I have a table of cash flows for various projects over time (years) and want to calculate the IRR for each project. I can't seem to select the appropriate columns, which vary, for each project. The table structure is as follows:
structure(list(`Portfolio Company` = c("Ventures II", "Pal III",
"River Fund II", "Ventures III"),
minc = c(2007, 2008, 2008, 2012),
maxc = c(2021, 2021, 2021, 2020),
num_pers = c(14, 13, 13, 8),
`2007` = c(-660000, NA, NA, NA),
`2008` = c(-525000, -954219, -1427182.55, NA),
`2009` = c(-351991.03, -626798, -1694353.41, NA),
`2010` = c(-299717.06, -243248, -1193954, NA),
`2011` = c(-239257.08, 465738, -288309, NA),
`2012` = c(-9057.31000000001, -369011, 128509.63, -480000),
`2013` = c(-237233.9, -131111, 53718, -411734.58),
`2014` = c(-106181.76, -271181, 887640, -600000),
`2015` = c(-84760.51, 441808, 906289, -900000),
`2016` = c(2770719.21, -377799, 166110, -150000),
`2017` = c(157820.08, -12147, 1425198, -255000),
`2018` = c(204424.36,-1626110, 361270, -180000),
`2019` = c(563463.62, 119577, 531555, 3300402.62),
`2020` = c(96247.29, 7057926, 2247027, 36111.6),
`2021` = c(614848.68, 1277996, 258289, NA)),
class = c("grouped_df", "tbl_df", "tbl", "data.frame"),
row.names = c(NA, -4L),
groups = structure(list(`Portfolio Company` =c("Ventures II","Ventures III","Pal III", "River Fund II"),
.rows = structure(list(1L, 4L, 2L, 3L),
ptype = integer(0),
class = c("vctrs_list_of", "vctrs_vctr", "list"))),
class = c("tbl_df", "tbl", "data.frame"),
row.names = c(NA, -4L), .drop = TRUE))
Each project (Portfolio Company) has a different start and end date which is captured by the minc and maxc columns. I would like to use the text in minc and maxc to select from minc:maxc for each project to perform the IRR calculation. I get a variety of errors including: object maxc not found, incorrect arg ... Have tried about 20 combinations of !!sym, as.String (from NLP package) ... none works.

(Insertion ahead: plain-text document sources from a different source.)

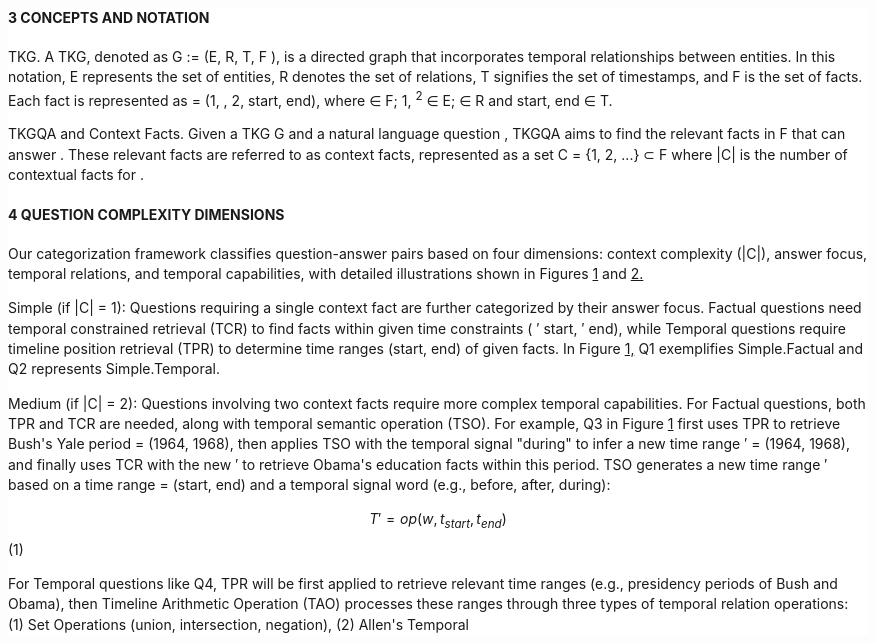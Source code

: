 #### 3 CONCEPTS AND NOTATION

TKG. A TKG, denoted as G := (E, R, T, F ), is a directed graph that incorporates temporal relationships between entities. In this notation, E represents the set of entities, R denotes the set of relations, T signifies the set of timestamps, and F is the set of facts. Each fact is represented as = (1, , 2, start, end), where ∈ F; 1, <sup>2</sup> ∈ E; ∈ R and start, end ∈ T.

TKGQA and Context Facts. Given a TKG G and a natural language question , TKGQA aims to find the relevant facts in F that can answer . These relevant facts are referred to as context facts, represented as a set C = {1, 2, ...} ⊂ F where |C| is the number of contextual facts for .

#### 4 QUESTION COMPLEXITY DIMENSIONS

Our categorization framework classifies question-answer pairs based on four dimensions: context complexity (|C|), answer focus, temporal relations, and temporal capabilities, with detailed illustrations shown in Figures [1](#page-1-0) and [2.](#page-2-0)

Simple (if |C| = 1): Questions requiring a single context fact are further categorized by their answer focus. Factual questions need temporal constrained retrieval (TCR) to find facts within given time constraints ( ′ start, ′ end), while Temporal questions require timeline position retrieval (TPR) to determine time ranges (start, end) of given facts. In Figure [1,](#page-1-0) Q1 exemplifies Simple.Factual and Q2 represents Simple.Temporal.

Medium (if |C| = 2): Questions involving two context facts require more complex temporal capabilities. For Factual questions, both TPR and TCR are needed, along with temporal semantic operation (TSO). For example, Q3 in Figure [1](#page-1-0) first uses TPR to retrieve Bush's Yale period = (1964, 1968), then applies TSO with the temporal signal "during" to infer a new time range ′ = (1964, 1968), and finally uses TCR with the new ′ to retrieve Obama's education facts within this period. TSO generates a new time range ′ based on a time range = (start, end) and a temporal signal word (e.g., before, after, during):

$$
T' = op(w, t_{start}, t_{end})
$$
 (1)

For Temporal questions like Q4, TPR will be first applied to retrieve relevant time ranges (e.g., presidency periods of Bush and Obama), then Timeline Arithmetic Operation (TAO) processes these ranges through three types of temporal relation operations: (1) Set Operations (union, intersection, negation), (2) Allen's Temporal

This is the code that created the table and the problematic select code:
sum_fund_CF <- funds %>% group_by(`TX_YR`, `Portfolio Company`) %>%
summarise(CF=sum(if_else(is.na(Proceeds),0,Proceeds)-if_else(is.na(Investment),0,Investment))) %>% ungroup() #organizes source data and calculates cash flows
sum_fund_CF <- sum_fund_CF %>%
group_by(`Portfolio Company`) %>% mutate(minc=min(`TX_YR`),maxc=max(`TX_YR`),num_pers=maxc-minc) %>%
pivot_wider(names_from = TX_YR, values_from = `CF`) #creates the table and finds first year and last year of cash flow, and num of periods between them
sum_fund_CF %>% group_by(`Portfolio Company`)%>% select(!!sym(as.String(maxc))):!!sym(as.String(max))) #want to select appropriate columns for each record to do the IRR analysis ... IRR() ... need a string of cash flows and no NA.

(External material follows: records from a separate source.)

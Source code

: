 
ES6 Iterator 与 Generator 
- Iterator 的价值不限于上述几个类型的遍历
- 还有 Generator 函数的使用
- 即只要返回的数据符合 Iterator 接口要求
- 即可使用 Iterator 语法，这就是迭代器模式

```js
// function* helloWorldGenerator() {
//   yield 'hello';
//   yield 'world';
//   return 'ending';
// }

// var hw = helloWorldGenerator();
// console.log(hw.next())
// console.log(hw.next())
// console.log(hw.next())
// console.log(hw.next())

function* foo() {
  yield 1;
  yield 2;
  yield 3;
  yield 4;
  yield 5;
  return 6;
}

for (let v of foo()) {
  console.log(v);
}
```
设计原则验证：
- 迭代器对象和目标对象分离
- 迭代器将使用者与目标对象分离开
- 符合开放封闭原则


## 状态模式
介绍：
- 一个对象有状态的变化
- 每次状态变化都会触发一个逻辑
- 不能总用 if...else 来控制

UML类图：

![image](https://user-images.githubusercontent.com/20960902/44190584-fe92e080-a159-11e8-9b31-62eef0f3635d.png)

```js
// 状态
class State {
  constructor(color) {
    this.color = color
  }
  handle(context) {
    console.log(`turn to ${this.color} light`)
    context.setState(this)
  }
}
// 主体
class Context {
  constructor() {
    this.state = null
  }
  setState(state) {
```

I'm sure it's something simple, but this has me perplexed. Thanks !
CodePudding user response:
You can modify your definition of IRR accordingly. I followed this article on how to calculate IRR using the jrvFinance package.

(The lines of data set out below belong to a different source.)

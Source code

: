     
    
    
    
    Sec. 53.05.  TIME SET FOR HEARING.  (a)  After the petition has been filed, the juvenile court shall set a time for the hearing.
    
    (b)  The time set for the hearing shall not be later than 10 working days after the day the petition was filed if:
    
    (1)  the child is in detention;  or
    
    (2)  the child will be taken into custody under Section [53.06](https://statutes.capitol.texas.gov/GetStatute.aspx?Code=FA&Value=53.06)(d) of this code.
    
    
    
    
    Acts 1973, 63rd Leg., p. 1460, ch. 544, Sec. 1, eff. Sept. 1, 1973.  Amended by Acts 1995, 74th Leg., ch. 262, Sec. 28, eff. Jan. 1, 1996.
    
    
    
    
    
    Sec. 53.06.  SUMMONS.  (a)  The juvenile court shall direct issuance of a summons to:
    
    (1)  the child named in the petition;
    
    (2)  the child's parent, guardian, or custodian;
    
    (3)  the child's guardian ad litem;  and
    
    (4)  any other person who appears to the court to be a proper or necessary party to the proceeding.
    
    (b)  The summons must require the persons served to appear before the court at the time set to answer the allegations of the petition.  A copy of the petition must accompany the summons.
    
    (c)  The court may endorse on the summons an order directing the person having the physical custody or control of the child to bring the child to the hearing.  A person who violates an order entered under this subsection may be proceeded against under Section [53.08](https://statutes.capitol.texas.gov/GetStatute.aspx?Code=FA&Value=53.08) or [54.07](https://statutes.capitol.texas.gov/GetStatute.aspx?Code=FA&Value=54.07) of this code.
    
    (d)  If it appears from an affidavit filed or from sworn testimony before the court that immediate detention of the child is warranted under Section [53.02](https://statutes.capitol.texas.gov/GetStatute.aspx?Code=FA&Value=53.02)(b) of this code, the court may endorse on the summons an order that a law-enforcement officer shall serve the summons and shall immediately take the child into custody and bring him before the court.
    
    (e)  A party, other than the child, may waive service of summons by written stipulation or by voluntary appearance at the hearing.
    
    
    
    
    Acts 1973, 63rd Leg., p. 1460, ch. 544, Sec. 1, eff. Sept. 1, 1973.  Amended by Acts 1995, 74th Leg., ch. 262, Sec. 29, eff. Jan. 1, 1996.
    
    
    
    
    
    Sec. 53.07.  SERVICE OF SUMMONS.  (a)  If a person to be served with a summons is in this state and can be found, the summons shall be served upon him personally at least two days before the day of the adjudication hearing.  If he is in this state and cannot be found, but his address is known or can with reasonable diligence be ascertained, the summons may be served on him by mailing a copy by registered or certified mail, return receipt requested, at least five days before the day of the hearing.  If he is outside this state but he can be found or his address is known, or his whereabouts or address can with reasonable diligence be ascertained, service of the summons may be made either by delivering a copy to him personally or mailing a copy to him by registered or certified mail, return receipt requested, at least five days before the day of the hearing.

The filter function from the dplyr package is used after group_by, to select the years indicated by the minc and maxc columns.
library(tidyverse)
library(janitor)
#>
#> Attaching package: 'janitor'
#> The following objects are masked from 'package:stats':
#>
#> chisq.test, fisher.test
library(jrvFinance)
data <- structure(list(`Portfolio Company` = c("Ventures II", "Pal III",
"River Fund II", "Ventures III"),
minc = c(2007, 2008, 2008, 2012),
maxc = c(2021, 2021, 2021, 2020),
num_pers = c(14, 13, 13, 8),
`2007` = c(-660000, NA, NA, NA),
`2008` = c(-525000, -954219, -1427182.55, NA),
`2009` = c(-351991.03, -626798, -1694353.41, NA),
`2010` = c(-299717.06, -243248, -1193954, NA),
`2011` = c(-239257.08, 465738, -288309, NA),
`2012` = c(-9057.31000000001, -369011, 128509.63, -480000),
`2013` = c(-237233.9, -131111, 53718, -411734.58),
`2014` = c(-106181.76, -271181, 887640, -600000),
`2015` = c(-84760.51, 441808, 906289, -900000),
`2016` = c(2770719.21, -377799, 166110, -150000),
`2017` = c(157820.08, -12147, 1425198, -255000),
`2018` = c(204424.36,-1626110, 361270, -180000),
`2019` = c(563463.62, 119577, 531555, 3300402.62),
`2020` = c(96247.29, 7057926, 2247027, 36111.6),
`2021` = c(614848.68, 1277996, 258289, NA)),
class = c("grouped_df", "tbl_df", "tbl", "data.frame"),
row.names = c(NA, -4L),
groups = structure(list(`Portfolio Company` =c("Ventures II","Ventures III","Pal III", "River Fund II"),
.rows = structure(list(1L, 4L, 2L, 3L),
ptype = integer(0),
class = c("vctrs_list_of", "vctrs_vctr", "list"))),
class = c("tbl_df", "tbl", "data.frame"),
row.names = c(NA, -4L), .drop = TRUE))
clean_data <- data %>%
clean_names() %>%
ungroup() %>%
pivot_longer(cols = -1:-4,
names_to = "year",
values_to = "cashflow") %>%
mutate(year = str_replace(year, "x", ""),
year = as.numeric(year))
clean_data %>%
print(n = 20)
#> # A tibble: 60 x 6
#> portfolio_company minc maxc num_pers year cashflow
#> <chr> <dbl> <dbl> <dbl> <dbl> <dbl>
#> 1 Ventures II 2007 2021 14 2007 -660000
#> 2 Ventures II 2007 2021 14 2008 -525000
#> 3 Ventures II 2007 2021 14 2009 -351991.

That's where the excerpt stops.